You may ask me, “why did I start with this?” I wanted to point out that the majority of our Torah is very tightly focused on transforming our people into a nation from a group of slaves. In these early chapters that are the back story to the back story, we see how G!d’s experiment with humanity is tweaked and fiddled with until he finds one of them that in R’ Abraham Joshua Heschel’s view could be described as “Man in Search of G!d.” So, now I’m going to focus on the snippet of today’s parsha that I want to discuss.

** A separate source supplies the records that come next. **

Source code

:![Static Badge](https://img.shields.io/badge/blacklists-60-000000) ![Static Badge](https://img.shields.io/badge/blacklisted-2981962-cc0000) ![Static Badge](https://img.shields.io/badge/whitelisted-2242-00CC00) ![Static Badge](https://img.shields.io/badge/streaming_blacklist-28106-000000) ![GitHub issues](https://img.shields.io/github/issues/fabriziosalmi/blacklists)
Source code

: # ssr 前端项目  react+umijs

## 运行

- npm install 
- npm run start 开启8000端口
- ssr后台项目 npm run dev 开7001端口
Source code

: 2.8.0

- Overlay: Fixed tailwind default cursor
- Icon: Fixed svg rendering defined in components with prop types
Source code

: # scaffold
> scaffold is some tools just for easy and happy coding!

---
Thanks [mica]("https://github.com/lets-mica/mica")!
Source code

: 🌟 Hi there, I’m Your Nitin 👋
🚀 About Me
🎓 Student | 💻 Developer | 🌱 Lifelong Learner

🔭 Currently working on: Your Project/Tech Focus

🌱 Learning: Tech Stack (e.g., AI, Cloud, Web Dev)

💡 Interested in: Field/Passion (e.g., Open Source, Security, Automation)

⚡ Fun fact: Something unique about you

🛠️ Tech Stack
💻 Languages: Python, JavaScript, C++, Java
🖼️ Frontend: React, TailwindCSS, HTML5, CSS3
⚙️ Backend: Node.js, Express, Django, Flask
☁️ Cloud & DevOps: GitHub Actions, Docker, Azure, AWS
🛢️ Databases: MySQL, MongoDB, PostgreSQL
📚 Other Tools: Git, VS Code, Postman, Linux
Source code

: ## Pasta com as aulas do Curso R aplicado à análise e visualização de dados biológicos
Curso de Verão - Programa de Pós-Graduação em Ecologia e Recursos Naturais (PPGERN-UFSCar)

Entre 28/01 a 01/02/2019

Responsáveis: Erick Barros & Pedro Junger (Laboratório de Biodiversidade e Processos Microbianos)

Let’s look at the story regarding the Tower of Babel, which is one of G!d’s experiments. First, we should place this in generational time with respect to Noah’s three sons: Ham, Japheth and Shem. Paraphrasing and interpolating the text here’s what we know: up to this point, all humans spoke the same language, and they migrated “from the east” to Shinar. (For context, Shinar was a very expansive area where Nimrod, grandson of Ham lived.) With a little more detective work we can infer that Javan son of Japheth, Canaan son of Ham and Joktan great-great-grandson of Shem were very likely contemporaneous with each other and likely living at the same place and time as Nimrod and our story. That’s because after them each of these lineages breaks off. Their descendants occupy different lands and have different languages. While Joktan isn’t expressly called out in the date-span timeline of Shem’s descendants, we can infer that the events for the tower took place at about the midpoint, or at around the 200-year point between Noah and Abram.

Why do all this math? I want to show that our Bible represents a cyclical pattern of generations being more and less ethical and responsible. I’m not trying to tie the events to the exact duration; however, I am just mindful of the oscillating nature of human behavior that is so well captured in our text.

And just what was it that was “so bad” about these tower builders? The text is pretty sketchy here. Never the less I think there are two key reasons G!d felt the need to make an adjustment to the experiment at this point. The text says they wanted to build a huge tower to reach to the sky and aggrandize themselves so that they don’t scatter all over the world. You may recall that G!d’s first admonition to human beings was to “be fruitful, multiply, spread across the earth and be its caretaker,” right? So, the first point is that clearly, this generation still wasn’t “getting it”. There are many midrashim about how evil or immoral this generation was, but put simply, they’re just not living according to G!d’s most basic expectation of them. So, he confounds their language and scatters them. The second point relates to the hint about self-aggrandizement. By implication, they’re not even acknowledging that G!d is the source of their life and all there is in the world. They seem to be viewing themselves as above or outside the natural world.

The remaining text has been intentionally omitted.